File: converters.py

package info (click to toggle)
python-utils 3.9.1-1
links: PTS, VCS
area: main
in suites: sid, trixie
size: 396 kB
sloc: python: 2,135; makefile: 19; sh: 5
file content (469 lines) | stat: -rw-r--r-- 13,906 bytes
"""
This module provides utility functions for type conversion.

Functions:
    - to_int: Convert a string to an integer with optional regular expression
    matching.
    - to_float: Convert a string to a float with optional regular expression
    matching.
    - to_unicode: Convert objects to Unicode strings.
    - to_str: Convert objects to byte strings.
    - scale_1024: Scale a number down to a suitable size based on powers of
    1024.
    - remap: Remap a value from one range to another.
"""

# Ignoring all mypy errors because mypy doesn't understand many modern typing
# constructs... please, use pyright instead if you can.
from __future__ import annotations

import decimal
import math
import re
import typing
from typing import Union

from . import types

_TN = types.TypeVar('_TN', bound=types.DecimalNumber)

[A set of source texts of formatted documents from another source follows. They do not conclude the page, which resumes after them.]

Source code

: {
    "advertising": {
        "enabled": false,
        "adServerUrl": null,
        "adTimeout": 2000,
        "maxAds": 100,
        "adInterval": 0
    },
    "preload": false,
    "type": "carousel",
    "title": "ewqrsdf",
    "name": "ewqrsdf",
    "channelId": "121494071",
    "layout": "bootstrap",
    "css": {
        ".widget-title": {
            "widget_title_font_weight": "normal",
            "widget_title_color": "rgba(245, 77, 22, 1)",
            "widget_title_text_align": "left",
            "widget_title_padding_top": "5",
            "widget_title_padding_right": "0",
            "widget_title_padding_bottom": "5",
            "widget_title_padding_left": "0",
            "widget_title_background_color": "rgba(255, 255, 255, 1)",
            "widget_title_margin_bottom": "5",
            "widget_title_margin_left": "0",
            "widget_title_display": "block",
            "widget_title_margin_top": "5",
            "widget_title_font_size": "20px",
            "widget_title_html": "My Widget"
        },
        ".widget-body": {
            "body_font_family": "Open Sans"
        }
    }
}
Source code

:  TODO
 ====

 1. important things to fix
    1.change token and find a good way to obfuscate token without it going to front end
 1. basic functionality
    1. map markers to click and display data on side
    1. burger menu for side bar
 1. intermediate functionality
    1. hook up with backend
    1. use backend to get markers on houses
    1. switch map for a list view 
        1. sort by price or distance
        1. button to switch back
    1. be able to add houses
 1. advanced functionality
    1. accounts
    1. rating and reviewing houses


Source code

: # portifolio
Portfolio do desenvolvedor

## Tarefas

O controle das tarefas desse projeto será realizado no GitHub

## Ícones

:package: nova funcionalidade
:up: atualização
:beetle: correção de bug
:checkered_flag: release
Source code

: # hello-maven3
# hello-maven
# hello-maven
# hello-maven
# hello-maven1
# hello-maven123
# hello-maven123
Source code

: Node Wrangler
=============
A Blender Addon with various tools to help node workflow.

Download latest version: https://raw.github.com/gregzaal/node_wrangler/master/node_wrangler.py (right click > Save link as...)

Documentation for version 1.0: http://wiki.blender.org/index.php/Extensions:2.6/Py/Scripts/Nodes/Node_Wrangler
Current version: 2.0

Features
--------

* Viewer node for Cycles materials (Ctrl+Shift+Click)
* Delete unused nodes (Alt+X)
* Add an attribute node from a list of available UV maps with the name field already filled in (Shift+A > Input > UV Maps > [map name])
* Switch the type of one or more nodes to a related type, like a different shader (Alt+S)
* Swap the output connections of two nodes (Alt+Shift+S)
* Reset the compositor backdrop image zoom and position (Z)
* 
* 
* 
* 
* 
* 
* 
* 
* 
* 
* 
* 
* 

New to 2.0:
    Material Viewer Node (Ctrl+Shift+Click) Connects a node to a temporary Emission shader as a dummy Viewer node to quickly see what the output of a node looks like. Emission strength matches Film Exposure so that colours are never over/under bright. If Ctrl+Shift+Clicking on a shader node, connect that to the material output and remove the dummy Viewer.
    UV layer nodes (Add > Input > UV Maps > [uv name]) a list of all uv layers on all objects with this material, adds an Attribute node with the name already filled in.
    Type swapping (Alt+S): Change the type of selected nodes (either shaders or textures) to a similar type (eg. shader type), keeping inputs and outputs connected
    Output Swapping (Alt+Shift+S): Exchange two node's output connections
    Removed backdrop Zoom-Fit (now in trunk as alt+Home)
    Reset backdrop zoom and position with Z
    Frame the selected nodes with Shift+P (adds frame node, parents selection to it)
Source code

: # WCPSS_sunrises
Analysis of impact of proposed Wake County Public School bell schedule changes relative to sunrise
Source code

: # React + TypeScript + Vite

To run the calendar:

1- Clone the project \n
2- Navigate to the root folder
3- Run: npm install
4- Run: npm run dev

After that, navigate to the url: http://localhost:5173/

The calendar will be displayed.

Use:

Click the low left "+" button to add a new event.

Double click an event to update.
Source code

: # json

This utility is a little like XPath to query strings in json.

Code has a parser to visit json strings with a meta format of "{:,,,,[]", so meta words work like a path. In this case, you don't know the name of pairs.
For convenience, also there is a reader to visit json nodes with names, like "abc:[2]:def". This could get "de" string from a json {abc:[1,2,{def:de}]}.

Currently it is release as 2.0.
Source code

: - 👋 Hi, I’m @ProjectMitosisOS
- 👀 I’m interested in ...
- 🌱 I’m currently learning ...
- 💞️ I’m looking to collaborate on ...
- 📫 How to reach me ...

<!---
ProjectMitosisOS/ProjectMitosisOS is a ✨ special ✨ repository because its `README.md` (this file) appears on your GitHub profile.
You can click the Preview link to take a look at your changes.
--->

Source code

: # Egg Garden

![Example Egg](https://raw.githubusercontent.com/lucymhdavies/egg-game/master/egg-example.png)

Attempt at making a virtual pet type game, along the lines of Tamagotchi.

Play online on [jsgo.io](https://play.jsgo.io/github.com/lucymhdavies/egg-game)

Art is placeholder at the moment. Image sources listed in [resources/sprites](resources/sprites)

_RegexpType: types.TypeAlias = Union[
    types.Pattern[str], str, types.Literal[True], None
]


def to_int(
    input_: str | None = None,
    default: int = 0,
    exception: types.ExceptionsType = (ValueError, TypeError),
    regexp: _RegexpType = None,
) -> int:
    r"""
    Convert the given input to an integer or return default.

    When trying to convert the exceptions given in the exception parameter
    are automatically catched and the default will be returned.

    The regexp parameter allows for a regular expression to find the digits
    in a string.
    When True it will automatically match any digit in the string.
    When a (regexp) object (has a search method) is given, that will be used.
    WHen a string is given, re.compile will be run over it first

    The last group of the regexp will be used as value

    >>> to_int('abc')
    0
    >>> to_int('1')
    1
    >>> to_int('')
    0
    >>> to_int()
    0
    >>> to_int('abc123')
    0
    >>> to_int('123abc')
    0
    >>> to_int('abc123', regexp=True)
    123
    >>> to_int('123abc', regexp=True)
    123
    >>> to_int('abc123abc', regexp=True)
    123
    >>> to_int('abc123abc456', regexp=True)
    123
    >>> to_int('abc123', regexp=re.compile(r'(\d+)'))
    123
    >>> to_int('123abc', regexp=re.compile(r'(\d+)'))
    123
    >>> to_int('abc123abc', regexp=re.compile(r'(\d+)'))
    123
    >>> to_int('abc123abc456', regexp=re.compile(r'(\d+)'))
    123
    >>> to_int('abc123', regexp=r'(\d+)')
    123
    >>> to_int('123abc', regexp=r'(\d+)')
    123
    >>> to_int('abc', regexp=r'(\d+)')
    0
    >>> to_int('abc123abc', regexp=r'(\d+)')
    123
    >>> to_int('abc123abc456', regexp=r'(\d+)')
    123
    >>> to_int('1234', default=1)
    1234
    >>> to_int('abc', default=1)
    1
    >>> to_int('abc', regexp=123)
    Traceback (most recent call last):
    ...
    TypeError: unknown argument for regexp parameter: 123
    """
    if regexp is True:
        regexp = re.compile(r'(\d+)')
    elif isinstance(regexp, str):
        regexp = re.compile(regexp)
    elif hasattr(regexp, 'search'):
        pass
    elif regexp is not None:
        raise TypeError(f'unknown argument for regexp parameter: {regexp!r}')

    try:
        if regexp and input_ and (match := regexp.search(input_)):
            input_ = match.groups()[-1]

        if input_ is None:
            return default
        else:
            return int(input_)
    except exception:
        return default


def to_float(
    input_: str,
    default: int = 0,
    exception: types.ExceptionsType = (ValueError, TypeError),
    regexp: _RegexpType = None,
) -> types.Number:
    r"""
    Convert the given `input_` to an integer or return default.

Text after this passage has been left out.